James Forsyth

A preview of the rebellions to come

A preview of the rebellions to come
Text settings

Today’s papers are full of the Tory right asserting itself. In the Mail On Sunday, Mark Pritchard—secretary of the 1922 committee—demands that the Prime Minister and his allies come clean about any plans to create a long-term political alliance between the Tories and the Lib Dems. In The Sunday Telegraph, there’s a report that Tory rebels will vote with Labour to try and defeat the coalition’s European Union Bill. I suspect that these stories presage one of the major themes of the year, an increasingly assertive right of the Tory parliamentary party.

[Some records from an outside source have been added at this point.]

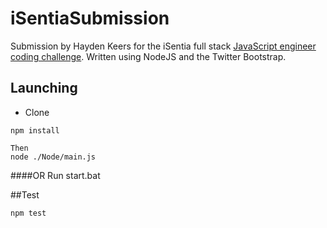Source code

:# iSentiaSubmission
Submission by Hayden Keers for the iSentia full stack [JavaScript engineer coding challenge](https://github.com/Isentia/Coding-Challenge/blob/master/Software-Engineer-Full-Stack-JavaScript-Coding-Challenge.md).
Written using NodeJS and the Twitter Bootstrap.
## Launching
* Clone
```
npm install
```
```
Then
node ./Node/main.js
```
####OR
Run start.bat

##Test
```
npm test
```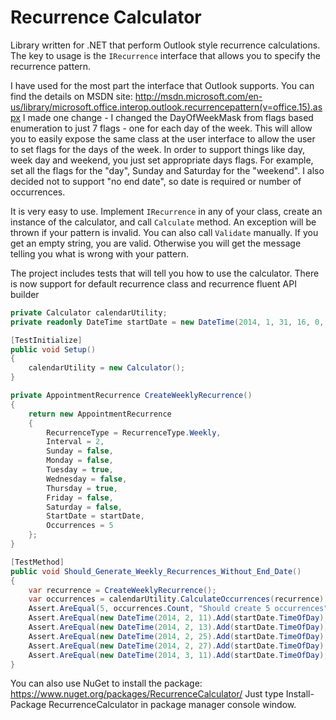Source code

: # Recurrence Calculator

Library written for .NET that perform Outlook style recurrence calculations.
The key to usage is the `IRecurrence` interface that allows you to specify the recurrence pattern.

I have used for the most part the interface that Outlook supports. You can find the details on MSDN site: http://msdn.microsoft.com/en-us/library/microsoft.office.interop.outlook.recurrencepattern(v=office.15).aspx
I made one change - I changed the DayOfWeekMask from flags based enumeration to just 7 flags - one for each day of the week. This will allow you to easily expose the same class at the user interface to allow the user to set flags for the days of the week. In order to support things like day, week day and weekend, you just set appropriate days flags. For example, set all the flags for the "day", Sunday and Saturday for the "weekend". I also decided not to support "no end date", so date is required or number of occurrences.

It is very easy to use. Implement `IRecurrence` in any of your class, create an instance of the calculator, and call `Calculate` method. An exception will be thrown if your pattern is invalid. You can also call `Validate` manually. If you get an empty string, you are valid. Otherwise you will get the message telling you what is wrong with your pattern.

The project includes tests that will tell you how to use the calculator.
There is now support for default recurrence class and recurrence fluent API builder

```csharp
private Calculator calendarUtility;
private readonly DateTime startDate = new DateTime(2014, 1, 31, 16, 0, 0);

[TestInitialize]
public void Setup()
{
    calendarUtility = new Calculator();
}

private AppointmentRecurrence CreateWeeklyRecurrence()
{
    return new AppointmentRecurrence
    {
        RecurrenceType = RecurrenceType.Weekly,
        Interval = 2,
        Sunday = false,
        Monday = false,
        Tuesday = true,
        Wednesday = false,
        Thursday = true,
        Friday = false,
        Saturday = false,
        StartDate = startDate,
        Occurrences = 5
    };
}

[TestMethod]
public void Should_Generate_Weekly_Recurrences_Without_End_Date()
{
    var recurrence = CreateWeeklyRecurrence();
    var occurrences = calendarUtility.CalculateOccurrences(recurrence).ToList();
    Assert.AreEqual(5, occurrences.Count, "Should create 5 occurrences");
    Assert.AreEqual(new DateTime(2014, 2, 11).Add(startDate.TimeOfDay), occurrences[0], "Date 1 should be correct");
    Assert.AreEqual(new DateTime(2014, 2, 13).Add(startDate.TimeOfDay), occurrences[1], "Date 2 should be correct");
    Assert.AreEqual(new DateTime(2014, 2, 25).Add(startDate.TimeOfDay), occurrences[2], "Date 3 should be correct");
    Assert.AreEqual(new DateTime(2014, 2, 27).Add(startDate.TimeOfDay), occurrences[3], "Date 4 should be correct");
    Assert.AreEqual(new DateTime(2014, 3, 11).Add(startDate.TimeOfDay), occurrences[4], "Date 5 should be correct");
}
```

You can also use NuGet to install the package: https://www.nuget.org/packages/RecurrenceCalculator/
Just type Install-Package RecurrenceCalculator in package manager console window.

For too long, Cameron has neglected his own MPs both politically and personally. The result is a willingness to cause trouble for the government. As I write in the Mail On Sunday, there is discussion about putting down an amendment to the European Union bill forcing an in out referendum on membership. This would create an unwelcome distraction for Cameron.

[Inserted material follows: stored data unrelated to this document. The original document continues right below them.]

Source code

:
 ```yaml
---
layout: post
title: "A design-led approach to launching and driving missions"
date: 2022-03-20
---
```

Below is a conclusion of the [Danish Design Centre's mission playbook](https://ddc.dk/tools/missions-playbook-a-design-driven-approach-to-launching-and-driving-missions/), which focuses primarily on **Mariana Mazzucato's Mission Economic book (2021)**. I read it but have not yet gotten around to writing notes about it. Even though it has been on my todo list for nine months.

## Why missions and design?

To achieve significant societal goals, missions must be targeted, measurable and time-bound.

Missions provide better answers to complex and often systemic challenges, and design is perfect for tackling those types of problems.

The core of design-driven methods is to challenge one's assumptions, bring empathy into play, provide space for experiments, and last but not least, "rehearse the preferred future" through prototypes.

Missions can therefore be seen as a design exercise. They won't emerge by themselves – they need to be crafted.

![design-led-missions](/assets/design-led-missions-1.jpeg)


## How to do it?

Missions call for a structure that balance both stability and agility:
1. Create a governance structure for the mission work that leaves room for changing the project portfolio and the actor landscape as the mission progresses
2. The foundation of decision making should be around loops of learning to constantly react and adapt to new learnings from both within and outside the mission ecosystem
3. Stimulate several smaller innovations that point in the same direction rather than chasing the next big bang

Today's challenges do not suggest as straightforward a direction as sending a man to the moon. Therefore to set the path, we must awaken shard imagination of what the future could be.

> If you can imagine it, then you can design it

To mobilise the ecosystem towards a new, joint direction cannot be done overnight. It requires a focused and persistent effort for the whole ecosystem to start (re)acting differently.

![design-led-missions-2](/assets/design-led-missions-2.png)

The other revolt, and an issue on which I believe Cameron could well lose, is prisoner voting. Tory MPs are appalled that the coalition has responded to the European Court of Human Right’s ruling against Britain’s blanket ban on prisoners voting with a plan to allow anyone sentenced to less than four years to vote from their cell. Their anger has been heightened by the coalition’s false claims that it has no choice other than to do this. (In truth, it could have complied with the court’s verdict by setting the cut-off point at, say, a year.)

Over the holidays, opposition to the coalition’s enfranchisement of prisoners has grown. If Cameron doesn’t back track, there is going to be a mighty row.